Book Reviews - Japan & America
Fascinating, highly readable stories of the Americans who traveled to Japan in the wake of its mid-19th Century opening to the West. As a group, these people were largely responsible for introducing Japan and its culture to America in the late 19th and early 20th Centuries. From their number came some of the great art and artifact donations which form the basis of major Japan collections in American museums.
Out-of-print but used copies readily available. Wonderful autobiography by President John F. Kennedy’s ambassador to Japan. You’ll find out how this bookish professor became a rock star to the Japanese people, and why the Kennedys tried so hard to keep him from returning to his Harvard professorship. I was loath to put down this very compelling human story. Reischauer was a pioneering figure in the founding of East Asia Studies Departments at major American universities. Read this one. You’ll love it.

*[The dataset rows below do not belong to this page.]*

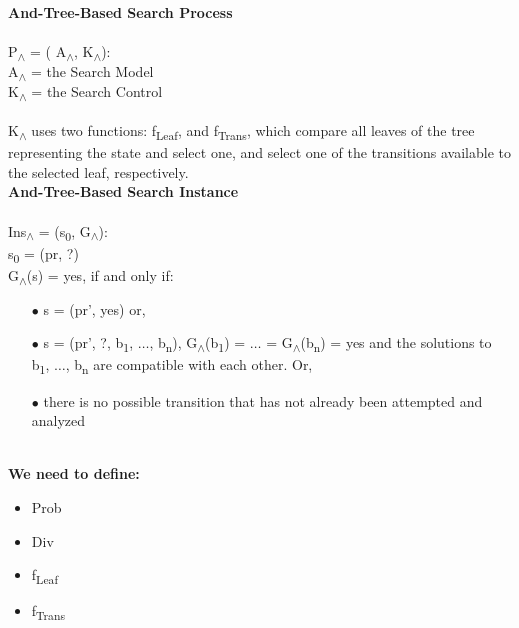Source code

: \documentclass[11pt, oneside]{article}   	%
\begin{document}
\noindent \textbf{And-Tree-Based Search Process}\\\\
P\textsubscript{$\land$} = ( A\textsubscript{$\land$}, K\textsubscript{$\land$}):\\
\indent A\textsubscript{$\land$} = the Search Model\\
\indent K\textsubscript{$\land$} = the Search Control\\\\
\noindent K\textsubscript{$\land$} uses two functions: f\textsubscript{Leaf}, and f\textsubscript{Trans}, which compare all leaves of the tree representing the state and select one, and select one of the transitions available to the selected leaf, respectively.\\

\noindent \textbf{And-Tree-Based Search Instance}\\\\
Ins\textsubscript{$\land$} = (s\textsubscript{0}, G\textsubscript{$\land$}):\\
\indent s\textsubscript{0} = (pr, ?)\\
\indent G\textsubscript{$\land$}(s) = yes, if and only if:
\begin{enumerate}[leftmargin=25mm,topsep=0pt]
\item[$\bullet$] s = (pr', yes) or,
\item[$\bullet$] s = (pr', ?, b\textsubscript{1}, $\ldots$, b\textsubscript{n}), G\textsubscript{$\land$}(b\textsubscript{1}) = $\ldots$ = G\textsubscript{$\land$}(b\textsubscript{n}) = yes and the solutions to b\textsubscript{1}, $\ldots$, b\textsubscript{n} are compatible with each other. Or,
\item[$\bullet$] there is no possible transition that has not already been attempted and analyzed
\end{enumerate}

\noindent \textbf{\\We need to define:}
\begin{itemize}[topsep=0pt]
\item Prob
\item Div
\item f\textsubscript{Leaf}
\item f\textsubscript{Trans}
\end{itemize}
\end{document}
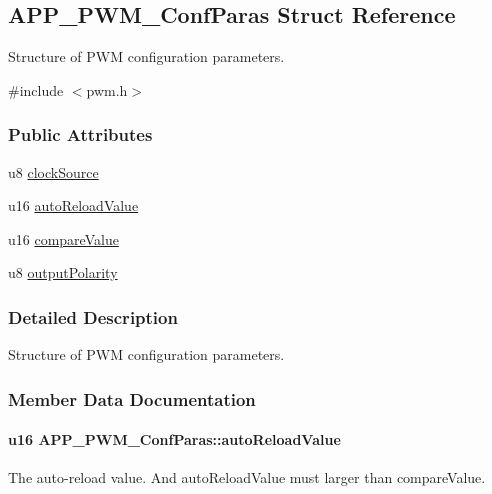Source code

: \hypertarget{struct_a_p_p___p_w_m___conf_paras}{}\subsection{A\+P\+P\+\_\+\+P\+W\+M\+\_\+\+Conf\+Paras Struct Reference}
\label{struct_a_p_p___p_w_m___conf_paras}


Structure of P\+WM configuration parameters.  




{\ttfamily \#include $<$pwm.\+h$>$}

\subsubsection*{Public Attributes}
\begin{DoxyCompactItemize}
\item 
u8 \hyperlink{struct_a_p_p___p_w_m___conf_paras_a4a1122dc4e7795bf1e1f47538b147ea8}{clock\+Source}
\item 
u16 \hyperlink{struct_a_p_p___p_w_m___conf_paras_a6efac425ee771c9d85a85940a022259e}{auto\+Reload\+Value}
\item 
u16 \hyperlink{struct_a_p_p___p_w_m___conf_paras_ae1b5fa4abd18a81a39127faab92469c6}{compare\+Value}
\item 
u8 \hyperlink{struct_a_p_p___p_w_m___conf_paras_afff5a21a187609a5b3e82285062081d9}{output\+Polarity}
\end{DoxyCompactItemize}


\subsubsection{Detailed Description}
Structure of P\+WM configuration parameters. 

\subsubsection{Member Data Documentation}
\paragraph[{\texorpdfstring{auto\+Reload\+Value}{autoReloadValue}}]{\setlength{\rightskip}{0pt plus 5cm}u16 A\+P\+P\+\_\+\+P\+W\+M\+\_\+\+Conf\+Paras\+::auto\+Reload\+Value}\hypertarget{struct_a_p_p___p_w_m___conf_paras_a6efac425ee771c9d85a85940a022259e}{}\label{struct_a_p_p___p_w_m___conf_paras_a6efac425ee771c9d85a85940a022259e}
The auto-\/reload value. And auto\+Reload\+Value must larger than compare\+Value. 

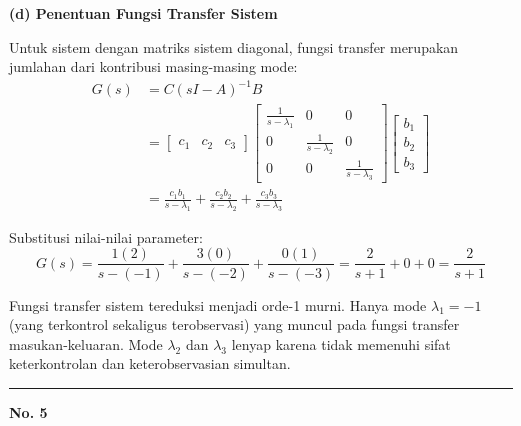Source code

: \documentclass[11pt,a4paper]{article}
\begin{document}
\textbf{(d) Penentuan Fungsi Transfer Sistem}

Untuk sistem dengan matriks sistem diagonal, fungsi transfer merupakan jumlahan dari kontribusi masing-masing mode:
\begin{align*}
    G(s) &= C(sI - A)^{-1} B \\
    &= \begin{bmatrix} c_1 & c_2 & c_3 \end{bmatrix} \begin{bmatrix} \frac{1}{s - \lambda_1} & 0 & 0 \\ 0 & \frac{1}{s - \lambda_2} & 0 \\ 0 & 0 & \frac{1}{s - \lambda_3} \end{bmatrix} \begin{bmatrix} b_1 \\ b_2 \\ b_3 \end{bmatrix} \\
    &= \frac{c_1 b_1}{s - \lambda_1} + \frac{c_2 b_2}{s - \lambda_2} + \frac{c_3 b_3}{s - \lambda_3}
\end{align*}

Substitusi nilai-nilai parameter:
$$G(s) = \frac{1(2)}{s - (-1)} + \frac{3(0)}{s - (-2)} + \frac{0(1)}{s - (-3)} = \frac{2}{s+1} + 0 + 0 = \frac{2}{s+1}$$

Fungsi transfer sistem tereduksi menjadi orde-1 murni. Hanya mode $\lambda_1 = -1$ (yang terkontrol sekaligus terobservasi) yang muncul pada fungsi transfer masukan-keluaran. Mode $\lambda_2$ dan $\lambda_3$ lenyap karena tidak memenuhi sifat keterkontrolan dan keterobservasian simultan.

\vspace{12pt}
\hrule
\vspace{10pt}

\textbf{\large No. 5}
\end{document}
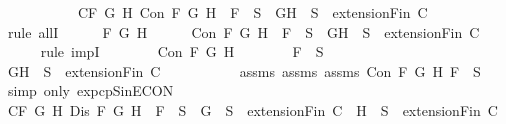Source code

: \begin{isabellebody}
\ \ \ \ \isamarkupfalse%
\isanewline
\ \ \isamarkupfalse%
\isanewline
\ \ \isamarkupfalse%
\ C{}{\isacharcolon}{\isachardoublequoteopen}{\isasymforall}F\ G\ H{\isachardot}\ Con\ F\ G\ H\ {\isasymlongrightarrow}\ F\ {\isasymin}\ S\ {\isasymlongrightarrow}\ {\isacharbraceleft}G{\isacharcomma}H{\isacharbraceright}\ {\isasymunion}\ S\ {\isasymin}\ {\isacharparenleft}extensionFin\ C{\isacharparenright}{\isachardoublequoteclose}\isanewline
\ \ \isamarkupfalse%
\ {\isacharparenleft}rule\ allI{\isacharparenright}{\isacharplus}\isanewline
\ \ \ \ \isamarkupfalse%
\ F\ G\ H\isanewline
\ \ \ \ \isamarkupfalse%
\ {\isachardoublequoteopen}Con\ F\ G\ H\ {\isasymlongrightarrow}\ F\ {\isasymin}\ S\ {\isasymlongrightarrow}\ {\isacharbraceleft}G{\isacharcomma}H{\isacharbraceright}\ {\isasymunion}\ S\ {\isasymin}\ {\isacharparenleft}extensionFin\ C{\isacharparenright}{\isachardoublequoteclose}\isanewline
\ \ \ \ \isamarkupfalse%
\ {\isacharparenleft}rule\ impI{\isacharparenright}{\isacharplus}\isanewline
\ \ \ \ \ \ \isamarkupfalse%
\ {\isachardoublequoteopen}Con\ F\ G\ H{\isachardoublequoteclose}\isanewline
\ \ \ \ \ \ \isamarkupfalse%
\ {\isachardoublequoteopen}F\ {\isasymin}\ S{\isachardoublequoteclose}\ \isanewline
\ \ \ \ \ \ \isamarkupfalse%
\ {\isachardoublequoteopen}{\isacharbraceleft}G{\isacharcomma}H{\isacharbraceright}\ {\isasymunion}\ S\ {\isasymin}\ {\isacharparenleft}extensionFin\ C{\isacharparenright}{\isachardoublequoteclose}\ \isanewline
\ \ \ \ \ \ \ \ \isamarkupfalse%
\ assms{\isacharparenleft}{}{\isacharparenright}\ assms{\isacharparenleft}{}{\isacharparenright}\ assms{\isacharparenleft}{}{\isacharparenright}\ {\isacartoucheopen}Con\ F\ G\ H{\isacartoucheclose}\ {\isacartoucheopen}F\ {\isasymin}\ S{\isacartoucheclose}\ \isamarkupfalse%
\ {\isacharparenleft}simp\ only{\isacharcolon}\ ex{}{\isacharunderscore}pcp{\isacharunderscore}SinE{\isacharunderscore}CON{\isacharparenright}\isanewline
\ \ \ \ \isamarkupfalse%
\isanewline
\ \ \isamarkupfalse%
\isanewline
\ \ \isamarkupfalse%
\ C{}{\isacharcolon}{\isachardoublequoteopen}{\isasymforall}F\ G\ H{\isachardot}\ Dis\ F\ G\ H\ {\isasymlongrightarrow}\ F\ {\isasymin}\ S\ {\isasymlongrightarrow}\ {\isacharbraceleft}G{\isacharbraceright}\ {\isasymunion}\ S\ {\isasymin}\ {\isacharparenleft}extensionFin\ C{\isacharparenright}\ {\isasymor}\ {\isacharbraceleft}H{\isacharbraceright}\ {\isasymunion}\ S\ {\isasymin}\ {\isacharparenleft}extensionFin\ C{\isacharparenright}{\isachardoublequoteclose}\isanewline

\end{isabellebody}
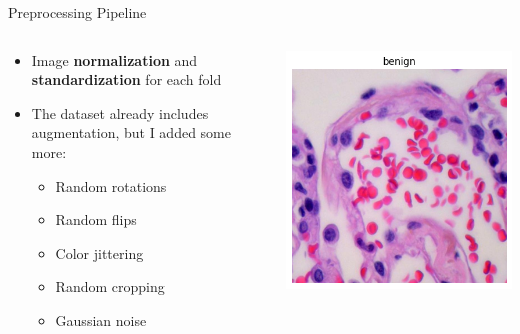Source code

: \documentclass[aspectratio=169,8pt]{beamer}  %
\begin{document}
\begin{frame}{Preprocessing Pipeline}
\begin{columns}[T]
\begin{column}{0.5\textwidth}
\begin{itemize}
\item Image \textbf{normalization} and \textbf{standardization} for each fold
\item The dataset already includes augmentation, but I added some more:
  \begin{itemize}
  \item Random rotations
  \item Random flips
  \item Color jittering
  \item Random cropping
  \item Gaussian noise
  \end{itemize}
\end{itemize}
\end{column}
\begin{column}{0.5\textwidth}
\hfill\includegraphics[width=0.95\linewidth, height=0.45\textheight]{imgs/normal_image.png}
\vspace{0.2cm}

\end{column}
\end{columns}
\end{frame}
\end{document}
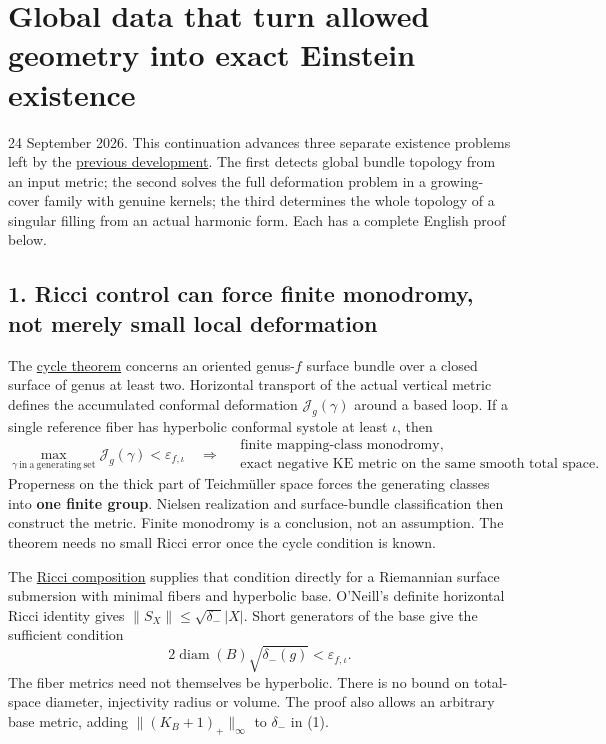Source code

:\documentclass[
  11pt,
]{article}
\author{}
\date{}
\begin{document}
\hypertarget{global-data-that-turn-allowed-geometry-into-exact-einstein-existence}{%
\section{Global data that turn allowed geometry into exact Einstein
existence}\label{global-data-that-turn-allowed-geometry-into-exact-einstein-existence}}

24 September 2026. This continuation advances three separate existence
problems left by the \href{20260924_frontier_bridges.md}{previous
development}. The first detects global bundle topology from an input
metric; the second solves the full deformation problem in a
growing-cover family with genuine kernels; the third determines the
whole topology of a singular filling from an actual harmonic form. Each
has a complete English proof below.

\hypertarget{ricci-control-can-force-finite-monodromy-not-merely-small-local-deformation}{%
\subsection{1. Ricci control can force finite monodromy, not merely
small local
deformation}\label{ricci-control-can-force-finite-monodromy-not-merely-small-local-deformation}}

The \href{20260924_cycle_holonomy_realization.md}{cycle theorem}
concerns an oriented genus-\(f\) surface bundle over a closed surface of
genus at least two. Horizontal transport of the actual vertical metric
defines the accumulated conformal deformation \(\mathcal J_g(\gamma)\)
around a based loop. If a single reference fiber has hyperbolic
conformal systole at least \(\iota\), then \[
 \max_{\gamma\ \mathrm{in\ a\ generating\ set}}
       \mathcal J_g(\gamma)<\varepsilon_{f,\iota}
 \quad\Longrightarrow\quad
 \begin{gathered}
 \text{finite mapping-class monodromy},\\
 \text{exact negative KE metric on the same smooth total space}.
 \end{gathered}
\] Properness on the thick part of Teichmüller space forces the
generating classes into \textbf{one finite group}. Nielsen realization
and surface-bundle classification then construct the metric. Finite
monodromy is a conclusion, not an assumption. The theorem needs no small
Ricci error once the cycle condition is known.

The \href{20260924_ricci_monodromy_realization.md}{Ricci composition}
supplies that condition directly for a Riemannian surface submersion
with minimal fibers and hyperbolic base. O'Neill's definite horizontal
Ricci identity gives \(\|S_X\|\le\sqrt{\delta_-}|X|\). Short generators
of the base give the sufficient condition \[
        2\operatorname{diam}(B)\sqrt{\delta_-(g)}
                       <\varepsilon_{f,\iota}.              \tag{1}
\] The fiber metrics need not themselves be hyperbolic. There is no
bound on total-space diameter, injectivity radius or volume. The proof
also allows an arbitrary base metric, adding \(\|(K_B+1)_+\|_\infty\) to
\(\delta_-\) in (1).
\end{document}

This is a wonderful book in many ways. It’s a very human story about women’s education in the later 19th Century—both in Japan and in the early years of the Seven Sisters in America. It’s about the end of feudalism in Japan and the birth of a new state which would Westernize and begin to change the status of women in meaningful ways. It’s a story about Japan’s early feminism—it’s travails and successes in the late 19th Century.
The book provides this excerpt from an 1898 speech delivered in America by one of the first Japanese women sent to be educated in the United States:
Thus from one nation to another will be passed on the work of education and elevation for women... thus, step by step will women arise, throughout all the world, from slave and drudge of savage days, from the plaything and doll of later periods, to take her place as helpmate and true equal of man.
Twenty-seven years earlier (in 1871) six-year-old Ume Tsuda, the author of this statement, had been sent to America by the Japanese government. The author tells us that advice to women back then fell under guidelines delineated in the 18th Century treatise Greater Learning for Women, which was based on the Confucian model: “The only qualities that befit a woman are gentle obedience, chastity, mercy, and quietness.” In keeping with that sentiment was this statement by a Meiji minister: “When women are learned and clever in their speech, it is a sign that civil disturbance is not far off.”
But to suggest this book is merely a feminist tract would be to do it a disservice. It’s also a compelling travelogue, with descriptions both of period ship travel across the Pacific, and train travel across America on newly-completed transcontinental track. And it’s a story of Japanese-American relations at the personal rather than the state-to-state level.
In the main however it’s a story of three daughters of samurai under the old shogunate regime who were transplanted to America to be educated, and who then returned to Japan and made their lives extraordinary—each in a different way.
Recommended for general interest readers, and more particularly for anyone desiring a deeper understanding of Japan’s Meiji era than a textbook-style history can provide.